The lines to copy are those in the records below that hold the word "inner".

[[ TASK MATERIAL, beginning ]]

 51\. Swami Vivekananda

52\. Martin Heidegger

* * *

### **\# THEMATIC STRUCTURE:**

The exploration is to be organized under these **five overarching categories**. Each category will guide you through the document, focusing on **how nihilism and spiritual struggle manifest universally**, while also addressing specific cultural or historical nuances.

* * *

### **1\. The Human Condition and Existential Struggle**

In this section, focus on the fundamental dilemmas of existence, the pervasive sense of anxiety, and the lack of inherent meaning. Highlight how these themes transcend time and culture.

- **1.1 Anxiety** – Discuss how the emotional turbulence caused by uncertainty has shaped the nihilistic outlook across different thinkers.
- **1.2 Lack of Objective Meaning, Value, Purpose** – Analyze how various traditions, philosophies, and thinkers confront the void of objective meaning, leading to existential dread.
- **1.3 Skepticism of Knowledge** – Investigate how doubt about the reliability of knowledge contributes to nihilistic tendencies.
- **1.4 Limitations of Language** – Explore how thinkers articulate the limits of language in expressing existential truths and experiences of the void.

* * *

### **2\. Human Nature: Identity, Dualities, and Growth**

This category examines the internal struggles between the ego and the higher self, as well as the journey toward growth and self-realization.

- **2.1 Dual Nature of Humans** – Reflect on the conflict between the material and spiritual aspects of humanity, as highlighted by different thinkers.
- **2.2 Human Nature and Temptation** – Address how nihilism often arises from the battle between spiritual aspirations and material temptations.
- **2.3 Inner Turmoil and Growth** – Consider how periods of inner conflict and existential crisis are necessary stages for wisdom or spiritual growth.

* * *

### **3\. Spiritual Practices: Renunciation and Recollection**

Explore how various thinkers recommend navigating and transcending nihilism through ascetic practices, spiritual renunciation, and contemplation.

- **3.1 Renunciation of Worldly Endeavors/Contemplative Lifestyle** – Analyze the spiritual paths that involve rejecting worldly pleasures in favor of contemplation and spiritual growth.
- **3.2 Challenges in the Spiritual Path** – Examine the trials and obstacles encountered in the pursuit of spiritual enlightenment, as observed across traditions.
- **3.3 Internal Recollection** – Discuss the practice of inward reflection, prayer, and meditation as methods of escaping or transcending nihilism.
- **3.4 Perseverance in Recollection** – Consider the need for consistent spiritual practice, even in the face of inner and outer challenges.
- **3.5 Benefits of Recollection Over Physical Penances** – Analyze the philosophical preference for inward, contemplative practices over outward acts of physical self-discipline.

[[ TASK MATERIAL, end ]]

**OUTPUT FOR THIS TASK:**
- **2.3 Inner Turmoil and Growth** – Consider how periods of inner conflict and existential crisis are necessary stages for wisdom or spiritual growth.
- **3.4 Perseverance in Recollection** – Consider the need for consistent spiritual practice, even in the face of inner and outer challenges.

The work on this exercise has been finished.